Extracted data entries
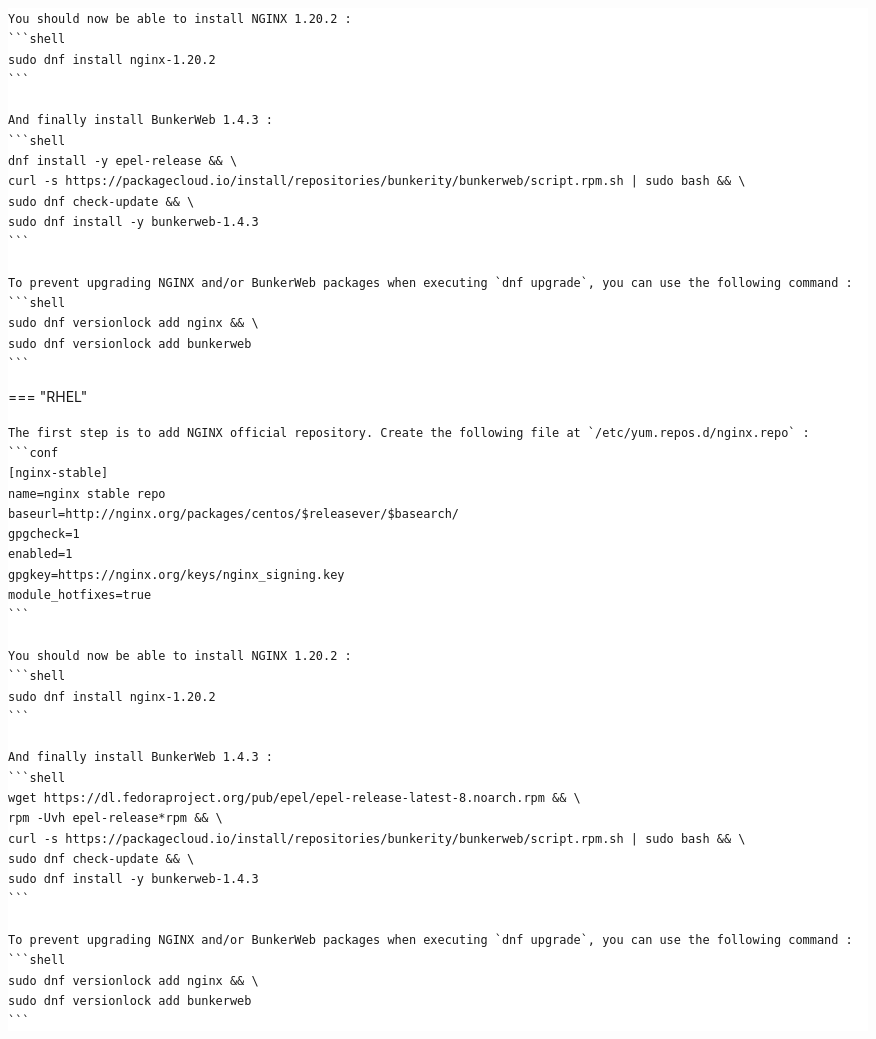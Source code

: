     You should now be able to install NGINX 1.20.2 :
	```shell
	sudo dnf install nginx-1.20.2
	```

	And finally install BunkerWeb 1.4.3 :
    ```shell
	dnf install -y epel-release && \
    curl -s https://packagecloud.io/install/repositories/bunkerity/bunkerweb/script.rpm.sh | sudo bash && \
    sudo dnf check-update && \
    sudo dnf install -y bunkerweb-1.4.3
    ```

	To prevent upgrading NGINX and/or BunkerWeb packages when executing `dnf upgrade`, you can use the following command :
	```shell
	sudo dnf versionlock add nginx && \
	sudo dnf versionlock add bunkerweb
	```

=== "RHEL"

    The first step is to add NGINX official repository. Create the following file at `/etc/yum.repos.d/nginx.repo` :
    ```conf
    [nginx-stable]
    name=nginx stable repo
    baseurl=http://nginx.org/packages/centos/$releasever/$basearch/
    gpgcheck=1
    enabled=1
    gpgkey=https://nginx.org/keys/nginx_signing.key
    module_hotfixes=true
	```

    You should now be able to install NGINX 1.20.2 :
	```shell
	sudo dnf install nginx-1.20.2
	```

	And finally install BunkerWeb 1.4.3 :
    ```shell
	wget https://dl.fedoraproject.org/pub/epel/epel-release-latest-8.noarch.rpm && \
    rpm -Uvh epel-release*rpm && \
    curl -s https://packagecloud.io/install/repositories/bunkerity/bunkerweb/script.rpm.sh | sudo bash && \
    sudo dnf check-update && \
    sudo dnf install -y bunkerweb-1.4.3
    ```

	To prevent upgrading NGINX and/or BunkerWeb packages when executing `dnf upgrade`, you can use the following command :
	```shell
	sudo dnf versionlock add nginx && \
	sudo dnf versionlock add bunkerweb
	```
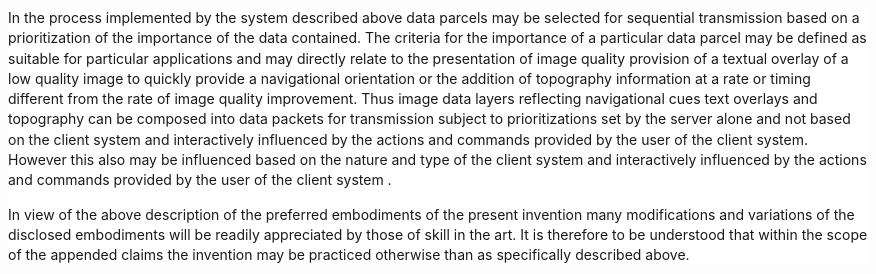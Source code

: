 In the process implemented by the system described above data parcels may be selected for sequential transmission based on a prioritization of the importance of the data contained. The criteria for the importance of a particular data parcel may be defined as suitable for particular applications and may directly relate to the presentation of image quality provision of a textual overlay of a low quality image to quickly provide a navigational orientation or the addition of topography information at a rate or timing different from the rate of image quality improvement. Thus image data layers reflecting navigational cues text overlays and topography can be composed into data packets for transmission subject to prioritizations set by the server alone and not based on the client system and interactively influenced by the actions and commands provided by the user of the client system. However this also may be influenced based on the nature and type of the client system and interactively influenced by the actions and commands provided by the user of the client system .

In view of the above description of the preferred embodiments of the present invention many modifications and variations of the disclosed embodiments will be readily appreciated by those of skill in the art. It is therefore to be understood that within the scope of the appended claims the invention may be practiced otherwise than as specifically described above.

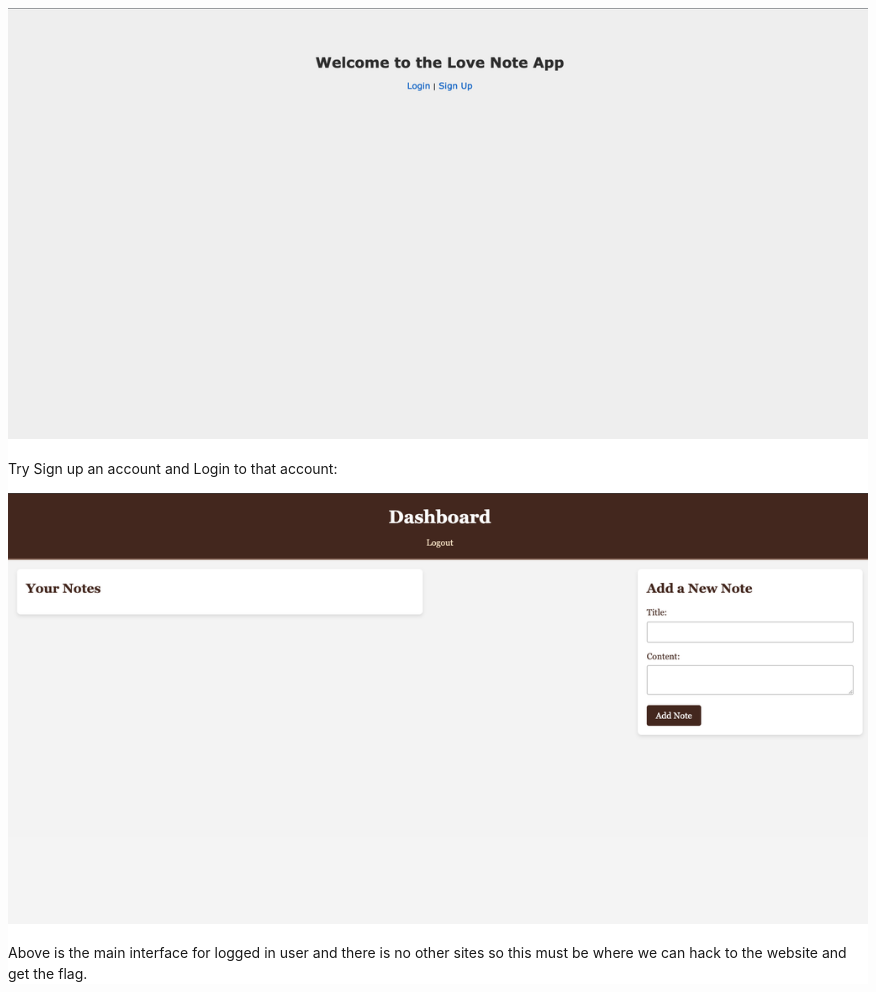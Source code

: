 ![Guide image](../screenshots/1.png)

Try Sign up an account and Login to that account:

![Guide image](../screenshots/2.png)

Above is the main interface for logged in user and there is no other sites so this must be where we can hack to the website and get the flag.
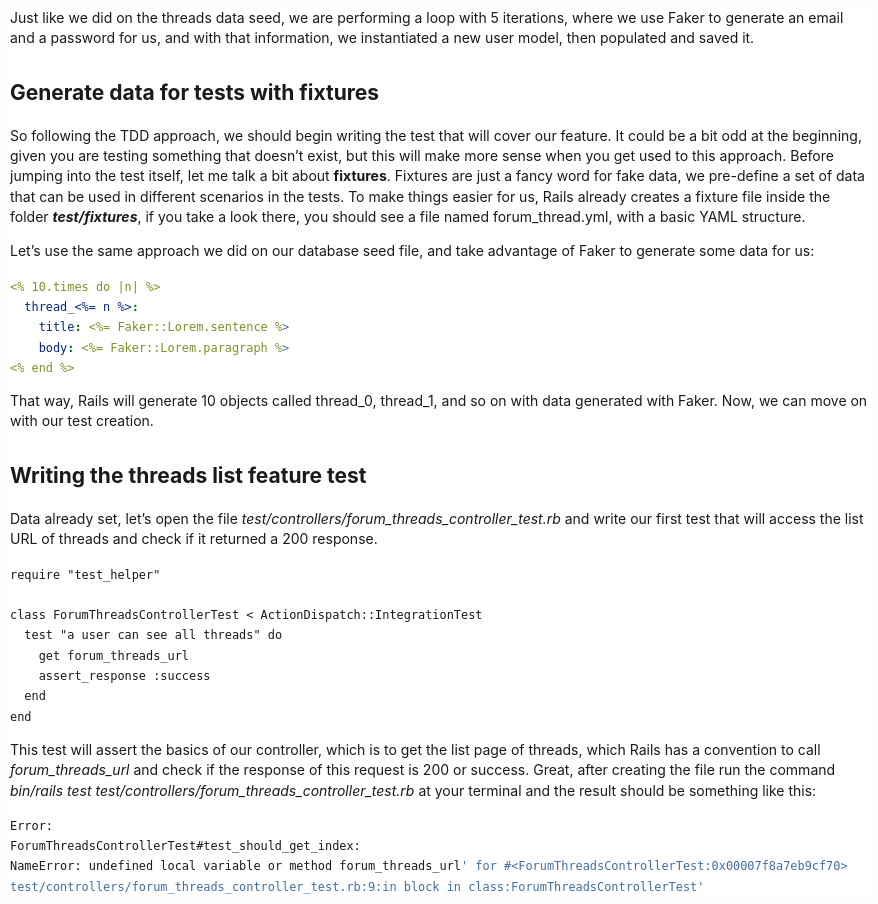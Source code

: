 Just like we did on the threads data seed, we are performing a loop with 5 iterations, where we use Faker to generate an email and a password for us, and with that information, we instantiated a new user model, then populated and saved it.

## Generate data for tests with fixtures

So following the TDD approach, we should begin writing the test that will cover our feature. It could be a bit odd at the beginning, given you are testing something that doesn’t exist, but this will make more sense when you get used to this approach. Before jumping into the test itself, let me talk a bit about ********fixtures********. Fixtures are just a fancy word for fake data, we pre-define a set of data that can be used in different scenarios in the tests. To make things easier for us, Rails already creates a fixture file inside the folder *****test/fixtures*****, if you take a look there, you should see a file named forum_thread.yml, with a basic YAML structure.

Let’s use the same approach we did on our database seed file, and take advantage of Faker to generate some data for us:

```yaml
<% 10.times do |n| %>
  thread_<%= n %>:
    title: <%= Faker::Lorem.sentence %>
    body: <%= Faker::Lorem.paragraph %>
<% end %>
```

That way, Rails will generate 10 objects called thread_0, thread_1, and so on with data generated with Faker. Now, we can move on with our test creation.

## Writing the threads list feature test

Data already set, let’s open the file *test/controllers/forum_threads_controller_test.rb* and write our first test that will access the list URL of threads and check if it returned a 200 response.

```
require "test_helper"

class ForumThreadsControllerTest < ActionDispatch::IntegrationTest
  test "a user can see all threads" do
    get forum_threads_url
    assert_response :success
  end
end
```

 This test will assert the basics of our controller, which is to get the list page of threads, which Rails has a convention to call *forum_threads_url* and check if the response of this request is 200 or success. Great, after creating the file run the command *bin/rails test test/controllers/forum_threads_controller_test.rb* at your terminal and the result should be something like this:

```bash
Error:
ForumThreadsControllerTest#test_should_get_index:
NameError: undefined local variable or method forum_threads_url' for #<ForumThreadsControllerTest:0x00007f8a7eb9cf70>
test/controllers/forum_threads_controller_test.rb:9:in block in class:ForumThreadsControllerTest'
```
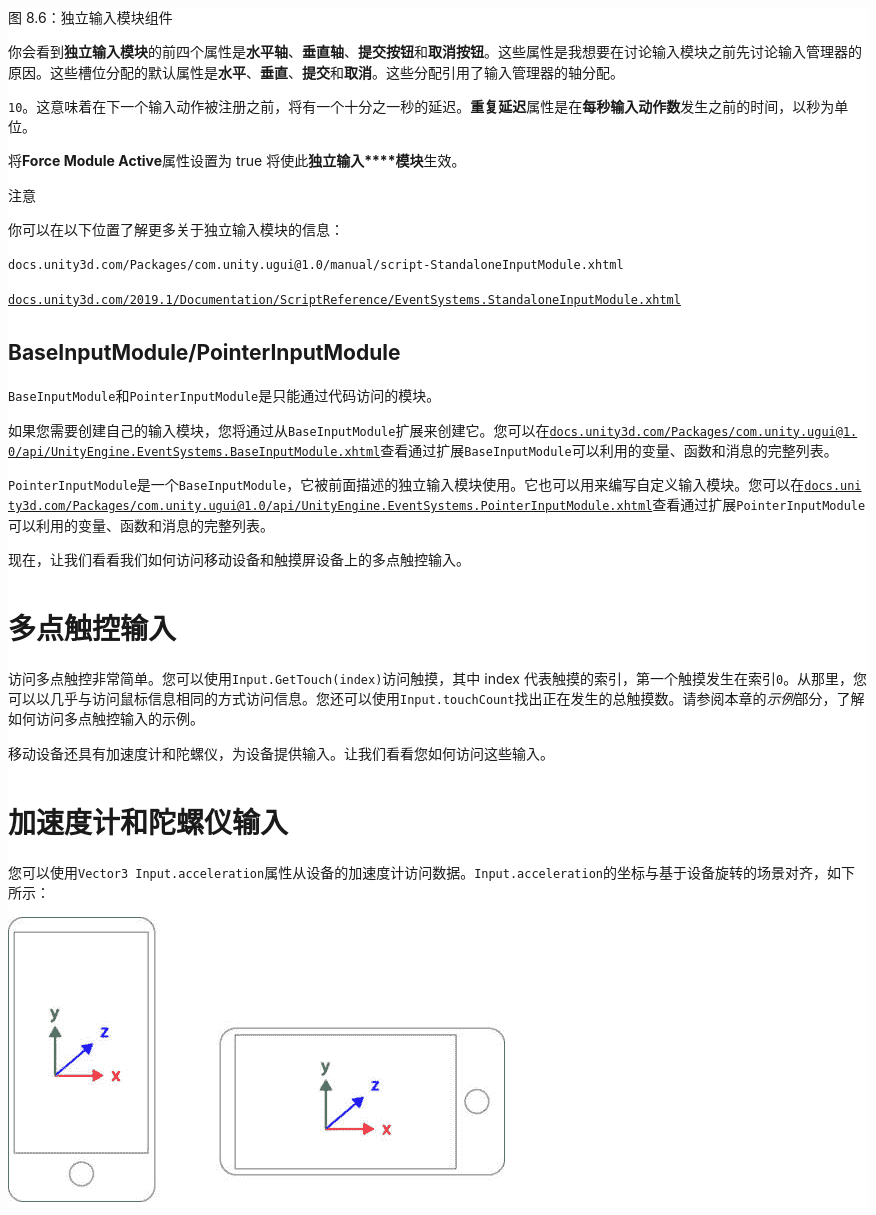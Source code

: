 图 8.6：独立输入模块组件

你会看到**独立输入模块**的前四个属性是**水平轴**、**垂直轴**、**提交按钮**和**取消按钮**。这些属性是我想要在讨论输入模块之前先讨论输入管理器的原因。这些槽位分配的默认属性是**水平**、**垂直**、**提交**和**取消**。这些分配引用了输入管理器的轴分配。

`10`。这意味着在下一个输入动作被注册之前，将有一个十分之一秒的延迟。**重复延迟**属性是在**每秒输入动作数**发生之前的时间，以秒为单位。

将**Force Module Active**属性设置为 true 将使此**独立输入****模块**生效。

注意

你可以在以下位置了解更多关于独立输入模块的信息：

`docs.unity3d.com/Packages/com.unity.ugui@1.0/manual/script-StandaloneInputModule.xhtml`

[`docs.unity3d.com/2019.1/Documentation/ScriptReference/EventSystems.StandaloneInputModule.xhtml`](https://docs.unity3d.com/2019.1/Documentation/ScriptReference/EventSystems.StandaloneInputModule.xhtml)

## BaseInputModule/PointerInputModule

`BaseInputModule`和`PointerInputModule`是只能通过代码访问的模块。

如果您需要创建自己的输入模块，您将通过从`BaseInputModule`扩展来创建它。您可以在[`docs.unity3d.com/Packages/com.unity.ugui@1.0/api/UnityEngine.EventSystems.BaseInputModule.xhtml`](https://docs.unity3d.com/Packages/com.unity.ugui@1.0/api/UnityEngine.EventSystems.BaseInputModule.xhtml)查看通过扩展`BaseInputModule`可以利用的变量、函数和消息的完整列表。

`PointerInputModule`是一个`BaseInputModule`，它被前面描述的独立输入模块使用。它也可以用来编写自定义输入模块。您可以在[`docs.unity3d.com/Packages/com.unity.ugui@1.0/api/UnityEngine.EventSystems.PointerInputModule.xhtml`](https://docs.unity3d.com/Packages/com.unity.ugui@1.0/api/UnityEngine.EventSystems.PointerInputModule.xhtml)查看通过扩展`PointerInputModule`可以利用的变量、函数和消息的完整列表。

现在，让我们看看我们如何访问移动设备和触摸屏设备上的多点触控输入。

# 多点触控输入

访问多点触控非常简单。您可以使用`Input.GetTouch(index)`访问触摸，其中 index 代表触摸的索引，第一个触摸发生在索引`0`。从那里，您可以以几乎与访问鼠标信息相同的方式访问信息。您还可以使用`Input.touchCount`找出正在发生的总触摸数。请参阅本章的*示例*部分，了解如何访问多点触控输入的示例。

移动设备还具有加速度计和陀螺仪，为设备提供输入。让我们看看您如何访问这些输入。

# 加速度计和陀螺仪输入

您可以使用`Vector3 Input.acceleration`属性从设备的加速度计访问数据。`Input.acceleration`的坐标与基于设备旋转的场景对齐，如下所示：

![图 8.7：基于屏幕旋转的世界坐标轴](img/B18327_08_07.jpg)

__EXERCISE INSTRUCTIONS__
Among the entries above, some lines may hold the string "true". State how many, and give nothing but the number.

__SOLUTION FOR THIS TASK__
2